The scale-down operation must be processed offline.

Reduction of 14.1 LV

A. umount File System

B. Reduce the File System

# Resize2fs/dev/vg0/lv1 4G

The system prompts you to run the disk check first.

C. Check the disk

# E2fsck-f/dev/vg0/lv1

D. Perform the scale-down operation again.

The file system is successfully reduced, and the LV size is reduced below.

E. LV reduction

# Lvreduce/dev/vg0/lv1-L 4G

Note: The sizes of Step E and Step D must be the same. Here, 4G is the size reduced. If "-4G" is used ", it indicates the amount of capacity to be reduced.

F. View mounting information

LV scale-down successful.

G. View Test Data

The data is normal.

14.2 VG reduction

A. umount File System

B. view the current PV details

C. Remove/dev/sdg from vg0

# Vgreduce vg0/dev/sdg

D. View PV again

/Dev/sdg is no longer in vg0.

E. View vg0 status

The vg0 size is reduced by 5 GB.

VG scale-down successful.

15. Delete LVM

If you want to completely remove the LVM, You need to reverse the creation steps.

15.1 umount File System

15.2 remove LV

# Lvremove/dev/vg0/lv1

15.3 remove VG

# Vgremove vg0

15.4 remove PV

# Pvremove/dev/md5/dev/sdf1/dev/sdg/dev/sdh

LVM removed successfully.

16. LVM snapshot (snapshot)

Snapshots are used to record the system information at that time, just like taking photos. If any data changes in the futureThe original data will be moved to the snapshot area, and the region that has not been changed will be shared by the snapshot area and the file system.

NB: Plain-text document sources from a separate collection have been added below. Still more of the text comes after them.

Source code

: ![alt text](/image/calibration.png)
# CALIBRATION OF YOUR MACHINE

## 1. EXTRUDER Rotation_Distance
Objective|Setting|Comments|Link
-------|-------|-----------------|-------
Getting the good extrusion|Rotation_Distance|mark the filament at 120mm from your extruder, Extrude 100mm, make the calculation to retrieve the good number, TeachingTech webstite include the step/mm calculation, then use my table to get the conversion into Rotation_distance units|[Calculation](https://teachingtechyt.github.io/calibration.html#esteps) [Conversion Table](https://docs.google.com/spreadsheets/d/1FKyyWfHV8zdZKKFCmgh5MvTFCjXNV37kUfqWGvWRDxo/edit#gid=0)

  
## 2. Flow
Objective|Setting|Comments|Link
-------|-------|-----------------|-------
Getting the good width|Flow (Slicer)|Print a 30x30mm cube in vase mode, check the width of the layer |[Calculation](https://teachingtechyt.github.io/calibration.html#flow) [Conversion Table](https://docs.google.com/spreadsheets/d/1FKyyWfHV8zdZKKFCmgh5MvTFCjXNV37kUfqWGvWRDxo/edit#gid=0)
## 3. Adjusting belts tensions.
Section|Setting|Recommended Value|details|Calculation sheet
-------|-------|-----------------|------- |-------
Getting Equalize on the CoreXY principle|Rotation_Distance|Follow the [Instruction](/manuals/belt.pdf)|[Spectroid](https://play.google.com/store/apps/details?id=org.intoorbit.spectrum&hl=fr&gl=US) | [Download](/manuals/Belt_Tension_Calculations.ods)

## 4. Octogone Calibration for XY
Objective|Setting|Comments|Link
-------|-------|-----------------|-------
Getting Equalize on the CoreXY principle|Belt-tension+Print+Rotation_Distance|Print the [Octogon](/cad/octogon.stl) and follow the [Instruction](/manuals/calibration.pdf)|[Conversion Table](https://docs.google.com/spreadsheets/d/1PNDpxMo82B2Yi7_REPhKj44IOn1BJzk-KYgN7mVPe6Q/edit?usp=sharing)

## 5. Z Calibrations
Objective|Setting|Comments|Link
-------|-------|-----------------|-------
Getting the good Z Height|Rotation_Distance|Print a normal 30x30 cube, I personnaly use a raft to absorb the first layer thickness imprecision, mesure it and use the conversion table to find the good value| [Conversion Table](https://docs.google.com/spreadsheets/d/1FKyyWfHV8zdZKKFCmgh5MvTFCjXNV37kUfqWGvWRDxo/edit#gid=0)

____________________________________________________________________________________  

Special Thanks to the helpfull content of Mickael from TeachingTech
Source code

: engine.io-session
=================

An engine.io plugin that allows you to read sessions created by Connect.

Backup of the snapshot area of the LVM system (the dotted line is the file system, and the long dotted line is the snapshot Area)

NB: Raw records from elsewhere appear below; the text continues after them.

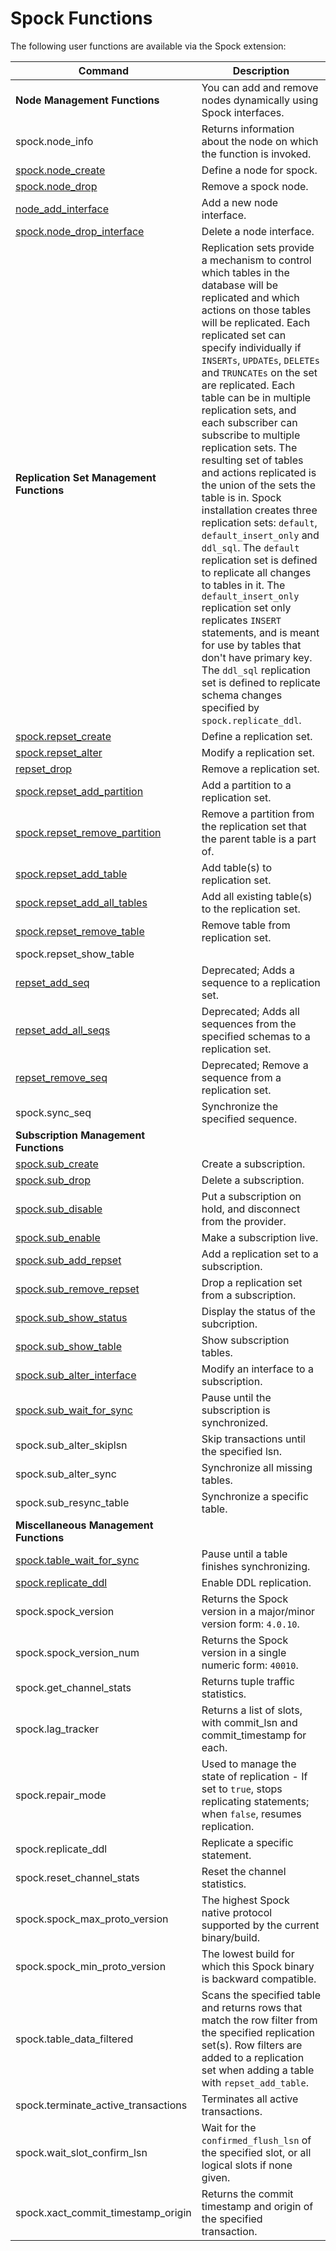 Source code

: # Spock Functions

The following user functions are available via the Spock extension:

| Command  | Description |
|----------|-------------|
| **Node Management Functions** | You can add and remove nodes dynamically using Spock interfaces.|
| spock.node_info | Returns information about the node on which the function is invoked.
| [spock.node_create](functions/spock_node_create.md) | Define a node for spock.
| [spock.node_drop](functions/spock_node_drop.md) | Remove a spock node.
| [node_add_interface](functions/spock_node_add_interface.md) | Add a new node interface.
| [spock.node_drop_interface](functions/spock_node_drop_interface.md) | Delete a node interface.
| **Replication Set Management Functions** | Replication sets provide a mechanism to control which tables in the database will be replicated and which actions on those tables will be replicated.  Each replicated set can specify individually if `INSERTs`, `UPDATEs`, `DELETEs` and `TRUNCATEs` on the set are replicated. Each table can be in multiple replication sets, and each subscriber can subscribe to multiple replication sets. The resulting set of tables and actions replicated is the union of the sets the table is in. Spock installation creates three replication sets: `default`, `default_insert_only` and `ddl_sql`. The `default` replication set is defined to replicate all changes to tables in it. The `default_insert_only` replication set only replicates `INSERT` statements, and is meant for use by tables that don't have primary key. The `ddl_sql` replication set is defined to replicate schema changes specified by `spock.replicate_ddl`.|
| [spock.repset_create](functions/spock_repset_create.md) | Define a replication set.
| [spock.repset_alter](functions/spock_repset_alter.md) | Modify a replication set.
| [repset_drop](functions/spock_repset_drop.md) | Remove a replication set.
| [spock.repset_add_partition](functions/spock_repset_add_partition.md) | Add a partition to a replication set.
| [spock.repset_remove_partition](functions/spock_repset_remove_partition.md) | Remove a partition from the replication set that the parent table is a part of.
| [spock.repset_add_table](functions/spock_repset_add_table.md) | Add table(s) to replication set.
| [spock.repset_add_all_tables](functions/spock_repset_add_all_tables.md) | Add all existing table(s) to the replication set.
| [spock.repset_remove_table](functions/spock_repset_remove_table.md) | Remove table from replication set.
| spock.repset_show_table |
| [repset_add_seq](functions/spock_repset_add_seq.md) | Deprecated; Adds a sequence to a replication set.
| [repset_add_all_seqs](functions/spock_repset_add_all_seqs.md) | Deprecated; Adds all sequences from the specified schemas to a replication set.
| [repset_remove_seq](functions/spock_repset_remove_seq.md) | Deprecated; Remove a sequence from a replication set.
| spock.sync_seq | Synchronize the specified sequence.
| **Subscription Management Functions** | |
| [spock.sub_create](functions/spock_sub_create.md) | Create a subscription.
| [spock.sub_drop](functions/spock_sub_drop.md) | Delete a subscription.
| [spock.sub_disable](functions/spock_sub_disable.md) | Put a subscription on hold, and disconnect from the provider.
| [spock.sub_enable](functions/spock_sub_enable.md) | Make a subscription live.
| [spock.sub_add_repset](functions/spock_sub_add_repset.md) | Add a replication set to a subscription.
| [spock.sub_remove_repset](functions/spock_sub_remove_repset.md) | Drop a replication set from a subscription.
| [spock.sub_show_status](functions/spock_sub_show_status.md) | Display the status of the subcription.
| [spock.sub_show_table](functions/spock_sub_show_table.md) | Show subscription tables.
| [spock.sub_alter_interface](functions/spock_sub_alter_interface.md) | Modify an interface to a subscription.
| [spock.sub_wait_for_sync](functions/spock_sub_wait_for_sync.md) | Pause until the subscription is synchronized.
| spock.sub_alter_skiplsn | Skip transactions until the specified lsn.
| spock.sub_alter_sync | Synchronize all missing tables.
| spock.sub_resync_table | Synchronize a specific table.
| **Miscellaneous Management Functions** | |
| [spock.table_wait_for_sync](functions/spock_table_wait_for_sync.md) | Pause until a table finishes synchronizing.
| [spock.replicate_ddl](functions/spock_replicate_ddl.md) | Enable DDL replication.
| spock.spock_version | Returns the Spock version in a major/minor version form: `4.0.10`.
| spock.spock_version_num | Returns the Spock version in a single numeric form: `40010`.
| spock.get_channel_stats | Returns tuple traffic statistics.
| spock.lag_tracker | Returns a list of slots, with commit_lsn and commit_timestamp for each.
| spock.repair_mode | Used to manage the state of replication - If set to `true`, stops replicating statements; when `false`, resumes replication.
| spock.replicate_ddl | Replicate a specific statement.
| spock.reset_channel_stats | Reset the channel statistics.
| spock.spock_max_proto_version | The highest Spock native protocol supported by the current binary/build.
| spock.spock_min_proto_version | The lowest build for which this Spock binary is backward compatible.
| spock.table_data_filtered | Scans the specified table and returns rows that match the row filter from the specified replication set(s).  Row filters are added to a replication set when adding a table with `repset_add_table`.
| spock.terminate_active_transactions | Terminates all active transactions.
| spock.wait_slot_confirm_lsn | Wait for the `confirmed_flush_lsn` of the specified slot, or all logical slots if none given.
| spock.xact_commit_timestamp_origin | Returns the commit timestamp and origin of the specified transaction.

The figure on the left shows the initial creation of the System Snapshot zone. LVM reserves an area (three PE blocks on the left of the left) as the data storage location. At this time, there is no data in the snapshot zone, and the snapshot zone shares all PE data with the system zone. Therefore, you will see that the content in the snapshot zone is exactly the same as that in the file system. After the system is running for A while, if the data in area A is changed (as shown in the figure above), the system will move the data in the region to the snapshot area before the change, therefore, a pe is occupied in the snapshot area on the right to become A, while other blocks from B to I are still shared with the file system!

The Snapshot zone and the snapshot LV must be in the same VG.

16.1 create LV

# Lvcreate-L 100 M-n lv1 vg0

# Mkfs. ext4/dev/vg0/lv1

# Mount/dev/vg0/lv1/mnt/lv1/

16.2 write Test Data

# Touch/mnt/lv1/test_lvm_snapshot_1

# Touch/mnt/lv1/test_lvm_snapshot_2

# Cp-a/etc // mnt/lv1/

# Cp-a/boot // mnt/lv1/

16.3 create a snapshot

# Lvcreate-L 80 M-s-n lv1snap/dev/vg0/lv1

Note: Create a snapshot named "/dev/vg0/lv1" and its size is 80 mb and its name is "lv1snap.

# Lvdisplay

The LV Size of/dev/vg0/lv1snap is 100 MB, and the usage is 0.01%.

16.4 mount the created snapshot to view

/Mnt/lv1 and/mnt/snapshot are identical.

16.5 modify an archive

16.6 view again

The snapshot usage is 10.36%, and the original data has been changed.

16.7 pack and back up the data in snapshot to prepare for restoration

16.8 uninstall and remove snapshot

16.9 uninstall and format/mnt/lv1 and clear data

16.10 restore Data

We can see that the raw data has been successfully restored.

The LVM snapshot experiment is successful.